He said he loved me. He said he could never hurt me. He told me that I was his special little girl. He was my dad and I believed him until . . .
Until he made me pose naked for his camera when I was five years old. Until he kicked the two-legged cat so hard it flew 20 feet into the air. Until he made a bruised and broken mess of my mother’s face. Until he raped my little sister so that her laugh sounded fake and forced for the next 30 years.
How do I write his eulogy now?
I don’t even know where to begin.
He was not a great man. There is little I can brag about. And even if I did, everyone at his memorial would know I was lying.
But despite the horror show that was my childhood, I loved my dad.
There was another side to him. Sometimes. Okay, rarely.
But when you are a little girl, you will hang around for those rare times when Daddy smiles and the world seems perfect for a brief moment.
He taught me how to shoot guns. He taught me how to ride motorcycles. He taught me how to lift weights. I guess he wanted a boy but I didn’t care. Girlie stuff was never for me and I loved being a tomboy.
He was an honest man in a strange kind of way. He never intentionally lied. And I respected him for that. But his denial was a powerful lie that corrupted the fabric of our family.
This faithful man who never drank and always brought his paycheck straight home to his wife, was molesting his daughters.
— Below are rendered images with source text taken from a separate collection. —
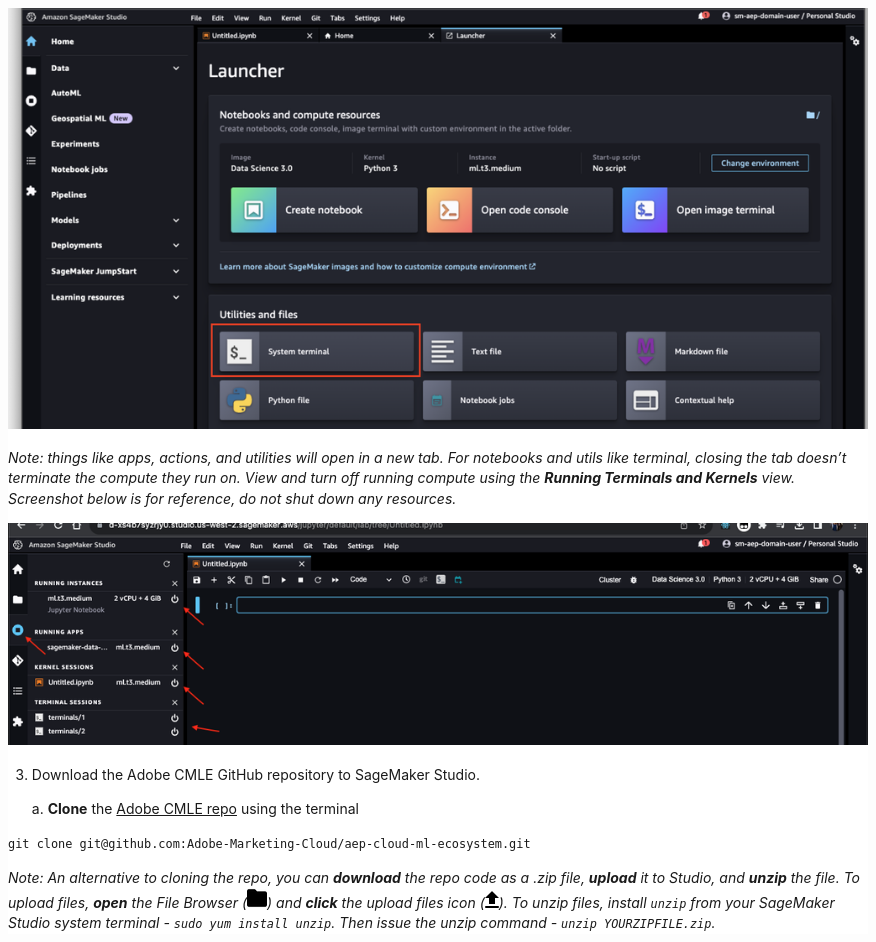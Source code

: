 ![SageMaker Studio launcher, open terminal](images/03_sys_terminal.png)

*Note: things like apps, actions, and utilities will open in a new tab. For notebooks and utils like terminal, closing the tab doesn’t terminate the compute they run on. View and turn off running compute using the **Running Terminals and Kernels** view. Screenshot below is for reference, do not shut down any resources.*

![SageMaker Studio, stopping running terminals and kernels](images/04_stop_term_kern.png)

3. Download the Adobe CMLE GitHub repository to SageMaker Studio.

   a. **Clone** the [Adobe CMLE repo](https://github.com/Adobe-Marketing-Cloud/aep-cloud-ml-ecosystem/tree/main) using the terminal

```
git clone git@github.com:Adobe-Marketing-Cloud/aep-cloud-ml-ecosystem.git
``` 

*Note: An alternative to cloning the repo, you can **download** the repo code as a .zip file, **upload** it to Studio, and **unzip** the file. To upload files, **open** the File Browser (![Studio UI file browser icon](images/file_browser_icon.png)) and **click** the upload files icon (![Studio UI file upload icon](images/file_upload_icon.png)). To unzip files, install `unzip` from your SageMaker Studio system terminal - `sudo yum install unzip`. Then issue the unzip command - `unzip YOURZIPFILE.zip`.*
It made no sense.
He believed in God and the Bible but would have little to do with either. Mother went to church every Saturday and he kind of resented her time away from us. Did he miss her when she was gone? It never seemed so. But now I wonder.
I have always wanted to find the words for how I feel about my dad. But they don’t exist. How do you say love/hate? How do you breathe a sigh of relief that he is gone while crying your guts out with grief?
What is it that binds us to our parents even when they hurt us so deeply it takes decades of therapy to put our broken psyches back together?
Soon I will be making my way to the family reunion and memorial. Everyone will want to talk about my dad. Each will have their take on who he was. Some will declare he was stubborn. Others will swear they tried everything they could to tell him they loved him. Still others will lament the eternal damnation of his soul seeing as how he never “gave his heart to the Lord.”
Will anyone say anything endearing about him? Probably. No doubt it will be a story from his own innocent childhood . . . before he was himself abused and before his mental illness took him over.
He refused to speak to me for nearly 30 years because I had the gall to say the truth that he molested my sister and me. I said it because I needed to in order to heal. He replied that he never did and even if he did, what did it matter? “You’re a slut now anyway.”
I wonder why Dad? I wonder why.
One thing I never inherited from my dad is a forgiving heart. I was born with that. And nothing he was capable of doing to me or the people I loved could change that.
The phone call we shared just before he died was only 12 minutes long. But it was pure grace. I could hardly recognize him. He was kind. He was even gentle. He reminded me of my grandfather – his dad.
I told my dad that I love him. He started to cry and said he knew that and that he loved me too. That was our goodbye.
I do love you Daddy.
And I am so sorry for your pain. I am sorry for the horrible ways you were abused. And I am sorry that you never got help for your mental illness.
I am very sad that your pain became everyone else’s pain. I am angry that you took it out on me, on my sister and on my mother.
But that family legacy of pain and abuse stops here. So when it is all said and done, which it is now, I am grateful. Grateful to have a heart so full of love that even you could not kill it.